Healing from the Trauma

Human trafficking survivor has Her Refuge to thank for her life

Tucked inside a booth at midtown coffee shop, 54-year-old Marie* tugs nervously at her sleeves and shifts a bit in her seat. Her eyes scan the room as she starts to recall a painful snippet of time that she’s tried for more than 40 years to forget.

“I was at a point in my life where I didn’t want to live anymore,” Marie says. “I had experienced 48 years of intense trauma — physically, emotionally and sexually. I was homeless, living out of my car and I had tried to kill myself by overdosing on pills.” Two years earlier, Marie downed what was left of the drugs she took to keep her bipolar disorder and anxiety at bay. “It was a miracle that I survived.”

As the drugs eventually wore off, Marie remembers a voice in her head telling her to drive. Her car headed up Wicks Lane, and though she passed a handful of churches, she ended up pulling into the parking lot of Harvest Church. That’s where she met Britney Higgs, who along with her husband, Sammy, opened Her Refuge, a safe house for victims of human trafficking.

Marie was one of the safe house’s first residents.

“Marie’s story is the worst story that I have ever heard,” Britney says. “The abuse that this woman has endured is crazy. She was brutally abused by her stepdad. Her mom was a drug dealer, so she would bring different people into the home. Her mom would be gone long periods of time and men would just come into the house and abuse her.”

As Marie shares the pain, she talks about a childhood cut short. After her biological father died when she was 6 years old, her stepfather entered the picture. That’s when the abuse began.

“My mom, how could she not have known? My stepdad was 6-foot-7 and 250 pounds. How did she not know he was coming up the stairs?” She says both she and her brother were her stepfather’s targets. “He always had a gun to our heads. If we said we were going to tell, we would be threatened. We’d read stuff in the newspaper about people he was tied up with that were found dead. He would tell us, ‘If you say anything, that’s what is going to happen to you.’”

By the time Marie was 13, the abuse turned into commercial sex trafficking. Her stepfather was part of a ring that would take young girls, drug them so they wouldn’t know their whereabouts and sell them for sex at high-end resorts. She has partial memories of being filmed for child pornography.

“We would be taken away for a week at a time before we’d be returned back home,” Marie says. That lasted until she was 16. Each time she thought she might run, she says she would remember some of the other girls trafficked alongside her.

“Out of eight of us girls, I am the only one that is still alive,” Marie says. “They were easy to bump off. One was run off the road. One they got wrapped up in drugs. One they got shot at a bar. Me, I was just the hardest to get rid of and I’m still here but all the rest of the girls are gone.”

When she finally escaped at 17, she’d spent three quarters of her life in fight or flight mode. The next 30 years would be spent enduring more trauma with two abusive marriages and even more family heartache. It wasn’t until she made it to Billings to visit her brother that she hit rock bottom. Thankfully, Britney and Sammy Higgs were there to pick her up.

“It took a while for me to get away from all the emotional abuse and the head games and mind games to even be able to trust my own instincts,” Marie says.

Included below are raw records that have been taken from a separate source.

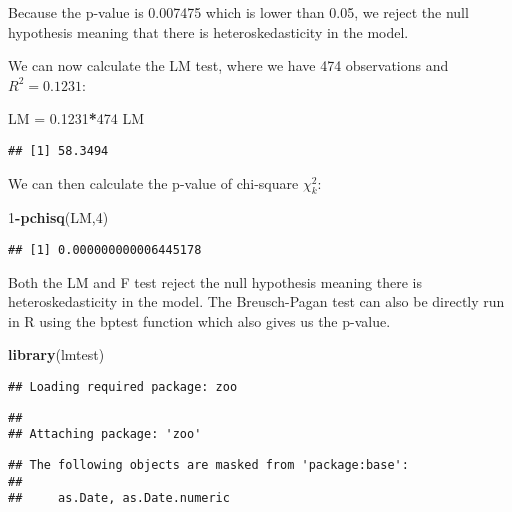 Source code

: \documentclass[
]{article}
\newenvironment{Shaded}{\begin{snugshade}}{\end{snugshade}}
\newcommand{\DecValTok}[1]{\textcolor[rgb]{0.00,0.00,0.81}{#1}}
\newcommand{\FloatTok}[1]{\textcolor[rgb]{0.00,0.00,0.81}{#1}}
\newcommand{\FunctionTok}[1]{\textcolor[rgb]{0.13,0.29,0.53}{\textbf{#1}}}
\newcommand{\NormalTok}[1]{#1}
\newcommand{\OtherTok}[1]{\textcolor[rgb]{0.56,0.35,0.01}{#1}}
\newcommand{\SpecialCharTok}[1]{\textcolor[rgb]{0.81,0.36,0.00}{\textbf{#1}}}
\begin{document}
Because the p-value is 0.007475 which is lower than 0.05, we reject the
null hypothesis meaning that there is heteroskedasticity in the model.

We can now calculate the LM test, where we have 474 observations and
\(R^2=0.1231\):

\begin{Shaded}
\begin{Highlighting}[]
\NormalTok{LM }\OtherTok{=} \FloatTok{0.1231}\SpecialCharTok{*}\DecValTok{474}
\NormalTok{LM}
\end{Highlighting}
\end{Shaded}

\begin{verbatim}
## [1] 58.3494
\end{verbatim}

We can then calculate the p-value of chi-square \(\chi^2_k\):

\begin{Shaded}
\begin{Highlighting}[]
\DecValTok{1}\SpecialCharTok{{-}}\FunctionTok{pchisq}\NormalTok{(LM,}\DecValTok{4}\NormalTok{)}
\end{Highlighting}
\end{Shaded}

\begin{verbatim}
## [1] 0.000000000006445178
\end{verbatim}

Both the LM and F test reject the null hypothesis meaning there is
heteroskedasticity in the model. The Breusch-Pagan test can also be
directly run in R using the bptest function which also gives us the
p-value.

\begin{Shaded}
\begin{Highlighting}[]
\FunctionTok{library}\NormalTok{(lmtest)}
\end{Highlighting}
\end{Shaded}

\begin{verbatim}
## Loading required package: zoo
\end{verbatim}

\begin{verbatim}
## 
## Attaching package: 'zoo'
\end{verbatim}

\begin{verbatim}
## The following objects are masked from 'package:base':
## 
##     as.Date, as.Date.numeric
\end{verbatim}
\end{document}
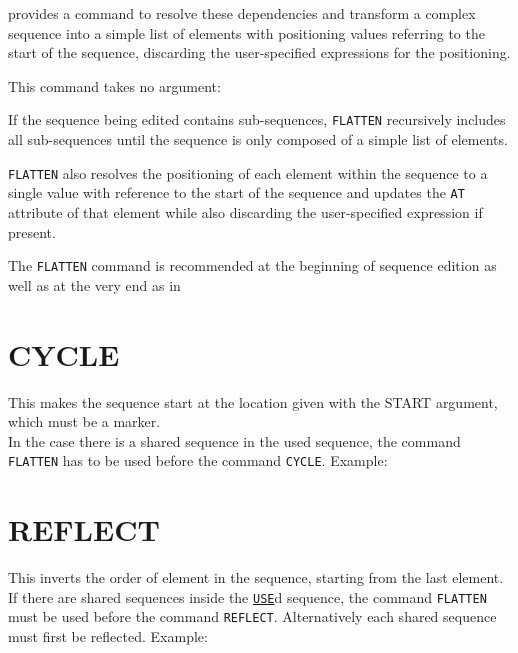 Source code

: \madx provides a command to resolve these dependencies and transform a complex 
sequence into a simple list of elements with positioning values referring to 
the start of the sequence, discarding the user-specified expressions for the 
positioning.

This command takes no argument: 

If the sequence being edited contains sub-sequences, {\tt FLATTEN} recursively 
includes all sub-sequences until the sequence is only composed of a simple list 
of elements. 

{\tt FLATTEN} also resolves the positioning of each element within the sequence 
to a single value with reference to the start of the sequence and updates the 
{\tt AT} attribute of that element while also discarding the user-specified 
expression if present.

The {\tt FLATTEN} command is recommended at the beginning of sequence edition 
as well as at the very end as in

\section{CYCLE}
\label{sec:cycle}
This makes the sequence start at the location given with the START
argument, which must be a marker. \\ 
In the case there is a shared sequence in the used sequence, the
command {\tt FLATTEN} has to be used before the command {\tt CYCLE}. 
Example:  

\section{REFLECT}
\label{sec:reflect}
This inverts the order of element in the sequence, starting from the
last element. \\ 
If there are shared sequences inside the \hyperref[sec:use]{\tt USE}d sequence, 
the command
{\tt FLATTEN} must be used before the command {\tt REFLECT}.  
Alternatively each shared sequence must first be reflected. Example:   


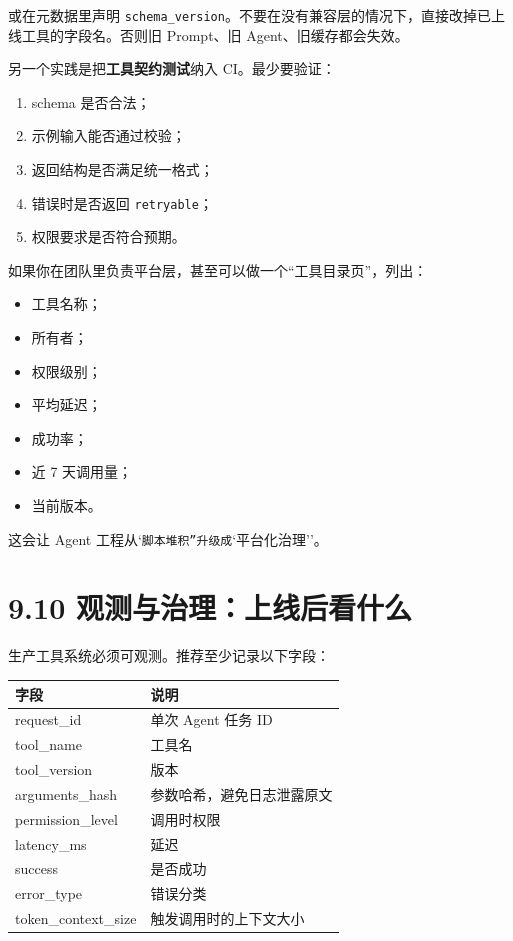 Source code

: 或在元数据里声明 \texttt{schema\_version}。不要在没有兼容层的情况下，直接改掉已上线工具的字段名。否则旧 Prompt、旧 Agent、旧缓存都会失效。


另一个实践是把\textbf{工具契约测试}纳入 CI。最少要验证：


\begin{enumerate}[leftmargin=2em]
\item schema 是否合法；
\item 示例输入能否通过校验；
\item 返回结构是否满足统一格式；
\item 错误时是否返回 \texttt{retryable}；
\item 权限要求是否符合预期。
\end{enumerate}

如果你在团队里负责平台层，甚至可以做一个``工具目录页''，列出：


\begin{itemize}[leftmargin=2em]
\item 工具名称；
\item 所有者；
\item 权限级别；
\item 平均延迟；
\item 成功率；
\item 近 7 天调用量；
\item 当前版本。
\end{itemize}

这会让 Agent 工程从`\texttt{脚本堆积''升级成}`平台化治理''。


\section{9.10 观测与治理：上线后看什么}

生产工具系统必须可观测。推荐至少记录以下字段：


\begingroup
\scriptsize
\setlength{\tabcolsep}{3pt}
\begin{longtable}{|p{}|p{}|}
\hline
字段 & 说明 \\ \hline
request\_id & 单次 Agent 任务 ID \\ \hline
tool\_name & 工具名 \\ \hline
tool\_version & 版本 \\ \hline
arguments\_hash & 参数哈希，避免日志泄露原文 \\ \hline
permission\_level & 调用时权限 \\ \hline
latency\_ms & 延迟 \\ \hline
success & 是否成功 \\ \hline
error\_type & 错误分类 \\ \hline
token\_context\_size & 触发调用时的上下文大小 \\ \hline
\end{longtable}
\endgroup

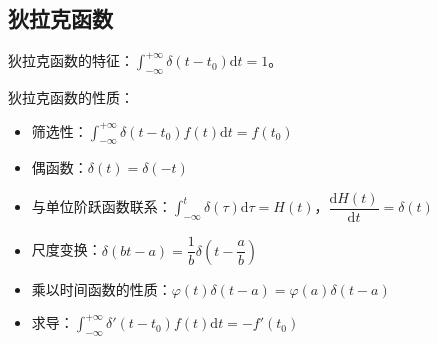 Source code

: \documentclass[UTF8]{ctexart}
\renewcommand\i{\mathrm{i}}
\newcommand\e{\mathrm{e}}
\renewcommand\d{\mathrm{d}}
\renewcommand\pi{\text{\tm π}}
\newcommand\w{\omega}
\newcommand\fbh{\xrightarrow{\quad \mathcal{F} \quad}} %
\begin{document}

\subsection{狄拉克函数}
狄拉克函数的特征：$\displaystyle\int_{-\infty}^{+\infty} \delta(t-t_0) \d t = 1$。

狄拉克函数的性质：
\begin{itemize}
    \item 筛选性：$\displaystyle \int_{-\infty}^{+\infty} \delta(t-t_0) f(t)\d t = f(t_0)$
    \item 偶函数：$\delta(t) = \delta(-t)$
    \item 与单位阶跃函数联系：$\displaystyle \int_{-\infty}^t  \delta(\tau)\d\tau = H(t)$，$\dfrac{\d H(t)}{\d t} = \delta (t) $
    \item 尺度变换：$\delta (bt-a) = \dfrac1b \delta \left(t-\dfrac ab\right)$
    \item 乘以时间函数的性质：$\varphi (t) \delta (t-a) = \varphi(a)\delta (t-a)$
    \item 求导：$\displaystyle \int_{-\infty}^{+\infty}  \delta'(t-t_0) f(t)\d t = -f'(t_0)$
\end{itemize}
\end{document}
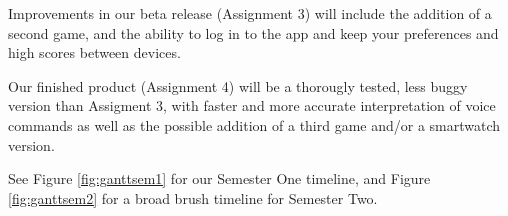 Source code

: \documentclass[11pt, oneside]{article}
\newcounter{myWeekNum}
\newcommand{\myWeek}{\themyWeekNum
    \stepcounter{myWeekNum}
    \ifnum\themyWeekNum=53
         \setcounter{myWeekNum}{1}
    \else\fi
}
\begin{document}
Improvements in our beta release (Assignment 3) will include the
addition of a second game, and the ability to log in to the app and
keep your preferences and high scores between devices.

Our finished product (Assignment 4) will be a thorougly tested, less
buggy version than Assigment 3, with faster and more accurate
interpretation of voice commands as well as the possible addition of a
third game and/or a smartwatch version.

See Figure \ref{fig:ganttsem1} for our Semester One timeline, and
Figure \ref{fig:ganttsem2} for a broad brush timeline for Semester Two.

\end{document}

Through Her Refuge, the Higgses hooked Marie up with what’s called Brain State Technologies to help her heal her trauma-damaged brain. It’s a breakthrough therapy that uses brainwave optimization — generating a pattern of music-like tones to bring on a deep state of relaxation — to rewire the brain.

“It is like a night and day difference from where she was,” Britney says.

The therapy was able to help Marie unlock memories that had been hidden in the recesses of her brain for decades. “I would only get bits and pieces of a memory,” Marie says. “The Lord kept me in the dark until I was strong enough to see all of it. It’s been a very hard struggle.” But she says, thanks to EMDR, “My life started to blossom.”

Today, Marie is off all of her bipolar disorder and anxiety medications. She was hired as a full-time caretaker and, as Britney says, “She is rocking it!”

“Britney and Sammy helped me to dream again and to realize that my dreams can come true,” Marie says.

Right now, Marie lives in an apartment building with several other women who, it turns out, have had similar abusive pasts. Marie feels she was put there for a reason.

“It’s kind of sad to say, but if it wasn’t for all of that, I wouldn’t be who I am today. I wouldn’t be able to inspire and help these women. Their stories are just as bizarre as mine but I can look at them and say, ‘Hey, I believe you. I believe you.’”

Without Her Refuge, Marie says her life would probably look very different.

“I was able to finally heal and see that this is what love is supposed to look like. Sammy and Britney never turned their back on me. They kept walking with me on this journey.”

Today when she looks in the mirror, she sees a woman with a strength that took more than 40 years to develop.

“I could have taken two roads in life. I chose the road to happiness,” she says. “I want to live the rest of my life helping other people and knowing what joy is,” Marie says. “Right now, I am just rebuilding  myself.”

 

*Marie’s name has been changed to protect her privacy.